Kerrin Lee-Gartner grew up two houses away from Nancy Greene's childhood home in Rossland, B.C., and developed her passion for skiing as a young girl in the local Nancy Greene Beginners League. In 1992, Kerrin brought decades of pioneering achievements on the slopes full circle when she became the first Canadian to win gold in the Olympic Downhill Skiing.
[Images of women playing hockey in late 1800's, women wearing ski outfit from early 1900's, panning shot of women's gold medal team from the 2010 Olympic Winter Games.]
Although Canadian women had played hockey since the late 1800's, they had little opportunity for elite competition until a National Women's Hockey Team was formed in 1990. The impact of these new opportunities for women's hockey in Canada was electrifying.

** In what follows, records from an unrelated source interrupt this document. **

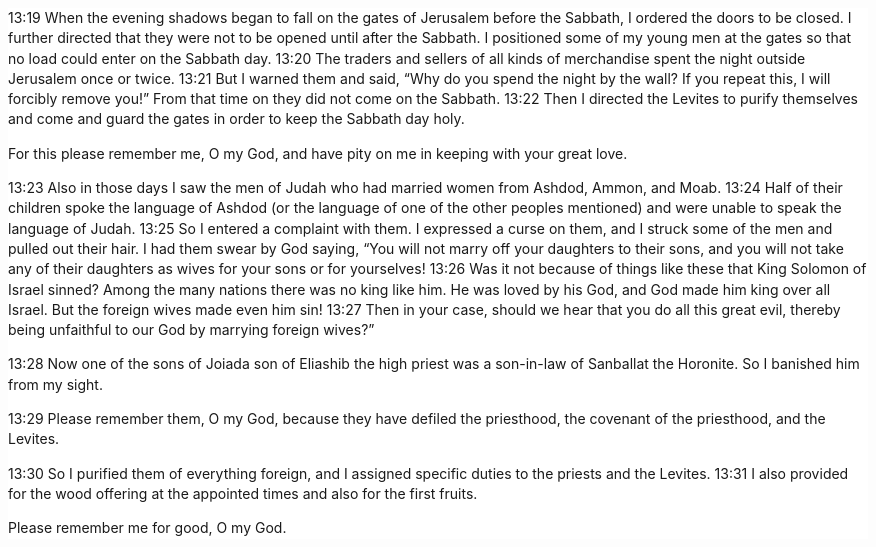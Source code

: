 <a name="13:19">13:19</a> When the evening shadows began to fall on the gates of Jerusalem before the Sabbath, I ordered the doors to be closed. I further directed that they were not to be opened until after the Sabbath. I positioned some of my young men at the gates so that no load could enter on the Sabbath day. <a name="13:20">13:20</a> The traders and sellers of all kinds of merchandise spent the night outside Jerusalem once or twice. <a name="13:21">13:21</a> But I warned them and said, “Why do you spend the night by the wall? If you repeat this, I will forcibly remove you!” From that time on they did not come on the Sabbath. <a name="13:22">13:22</a> Then I directed the Levites to purify themselves and come and guard the gates in order to keep the Sabbath day holy.

For this please remember me, O my God, and have pity on me in keeping with your great love.

<a name="13:23">13:23</a> Also in those days I saw the men of Judah who had married women from Ashdod, Ammon, and Moab. <a name="13:24">13:24</a> Half of their children spoke the language of Ashdod (or the language of one of the other peoples mentioned) and were unable to speak the language of Judah. <a name="13:25">13:25</a> So I entered a complaint with them. I expressed a curse on them, and I struck some of the men and pulled out their hair. I had them swear by God saying, “You will not marry off your daughters to their sons, and you will not take any of their daughters as wives for your sons or for yourselves! <a name="13:26">13:26</a> Was it not because of things like these that King Solomon of Israel sinned? Among the many nations there was no king like him. He was loved by his God, and God made him king over all Israel. But the foreign wives made even him sin! <a name="13:27">13:27</a> Then in your case, should we hear that you do all this great evil, thereby being unfaithful to our God by marrying foreign wives?”

<a name="13:28">13:28</a> Now one of the sons of Joiada son of Eliashib the high priest was a son-in-law of Sanballat the Horonite. So I banished him from my sight.

<a name="13:29">13:29</a> Please remember them, O my God, because they have defiled the priesthood, the covenant of the priesthood, and the Levites.

<a name="13:30">13:30</a> So I purified them of everything foreign, and I assigned specific duties to the priests and the Levites. <a name="13:31">13:31</a> I also provided for the wood offering at the appointed times and also for the first fruits.

Please remember me for good, O my God.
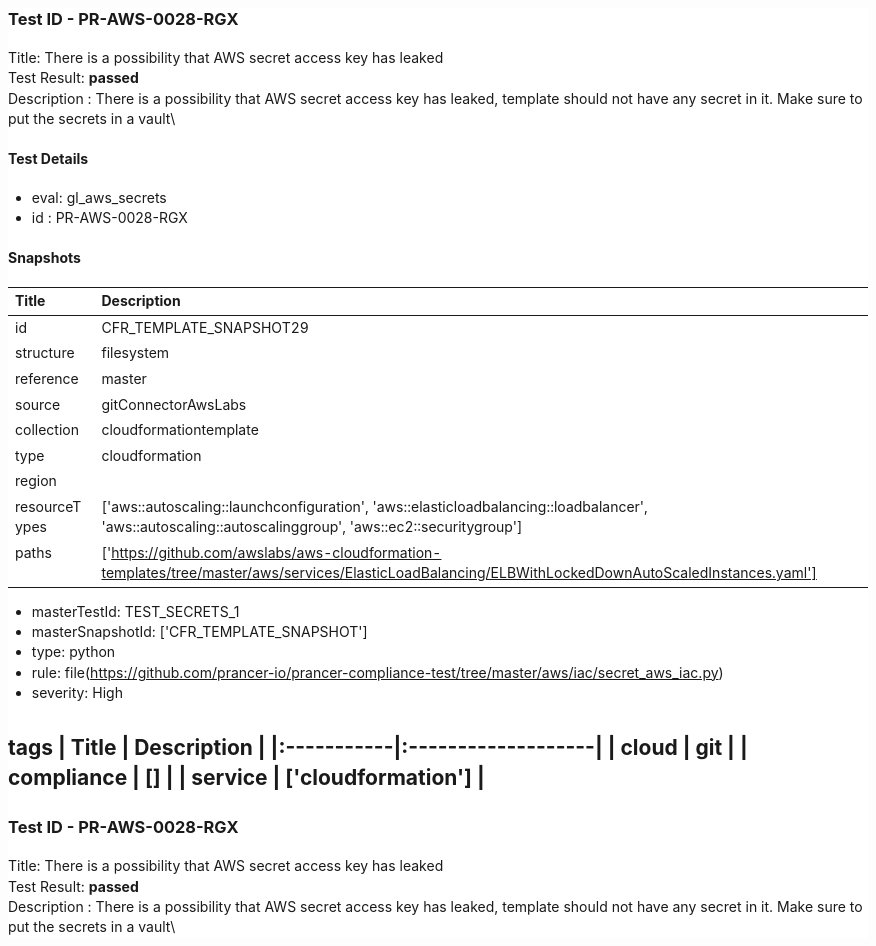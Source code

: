 
### Test ID - PR-AWS-0028-RGX
Title: There is a possibility that AWS secret access key has leaked\
Test Result: **passed**\
Description : There is a possibility that AWS secret access key has leaked, template should not have any secret in it. Make sure to put the secrets in a vault\

#### Test Details
- eval: gl_aws_secrets
- id : PR-AWS-0028-RGX

#### Snapshots
| Title         | Description                                                                                                                                           |
|:--------------|:------------------------------------------------------------------------------------------------------------------------------------------------------|
| id            | CFR_TEMPLATE_SNAPSHOT29                                                                                                                               |
| structure     | filesystem                                                                                                                                            |
| reference     | master                                                                                                                                                |
| source        | gitConnectorAwsLabs                                                                                                                                   |
| collection    | cloudformationtemplate                                                                                                                                |
| type          | cloudformation                                                                                                                                        |
| region        |                                                                                                                                                       |
| resourceTypes | ['aws::autoscaling::launchconfiguration', 'aws::elasticloadbalancing::loadbalancer', 'aws::autoscaling::autoscalinggroup', 'aws::ec2::securitygroup'] |
| paths         | ['https://github.com/awslabs/aws-cloudformation-templates/tree/master/aws/services/ElasticLoadBalancing/ELBWithLockedDownAutoScaledInstances.yaml']   |

- masterTestId: TEST_SECRETS_1
- masterSnapshotId: ['CFR_TEMPLATE_SNAPSHOT']
- type: python
- rule: file(https://github.com/prancer-io/prancer-compliance-test/tree/master/aws/iac/secret_aws_iac.py)
- severity: High

tags
| Title      | Description        |
|:-----------|:-------------------|
| cloud      | git                |
| compliance | []                 |
| service    | ['cloudformation'] |
----------------------------------------------------------------


### Test ID - PR-AWS-0028-RGX
Title: There is a possibility that AWS secret access key has leaked\
Test Result: **passed**\
Description : There is a possibility that AWS secret access key has leaked, template should not have any secret in it. Make sure to put the secrets in a vault\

[Image of Manon Rhéaume, fan shots at Olympic Winter Games, Olympic footage of 1992 Olympic Winter Games women's hockey team]
In 1992, Manon Rhéaume became the first woman to play in the National Hockey League, goal tending in an exhibition game. Following her groundbreaking appearance, the sport's popularity grew exponentially. Women's ice hockey first became part of the Olympic program in 1998, and Canada's National Team won four consecutive gold medals between 2002 and 2014. Attracting unprecedented audiences each time they defended their Olympic title, female hockey players also became recognizable public figures for the first time in the history of Canadian sport.
[Footage of 1992 Olympic Winter Games women's hockey game with announcer describing - A red letter day in Salt Lake city, image of Cassie Campbell with gold medal and footage of Cassie Campbell on the ice]
Cassie Campbell helped win Olympic gold in 2002 and 2006 as Team Captain before retiring from competition. Celebrated for her leadership and versatility on the ice, she continued to give female athletes a voice as a television sports reporter after retiring from competition.
[Images behind Angela James of female track athletes, rowers, speed skaters, receiving medals, trapshooting, Joannie Rochette holding Canadian flag at closing ceremonies with teammates, images of Sandra Schmirler rink, Elizabeth Manley and Clara Hughes.]
Spearheading a movement towards greater gender equality in sport since World War II, female athletes in Canada have achieved unprecedented levels of recognition and respect. Just like the first athletes to break through gender barriers in the late nineteenth century, Canadian women in the modern era have demonstrated tremendous courage and confidence in their own abilities. Their efforts continue to transform social attitudes, refusing limitations and heralding a bright future for Canadian women in sport in the twenty-first century.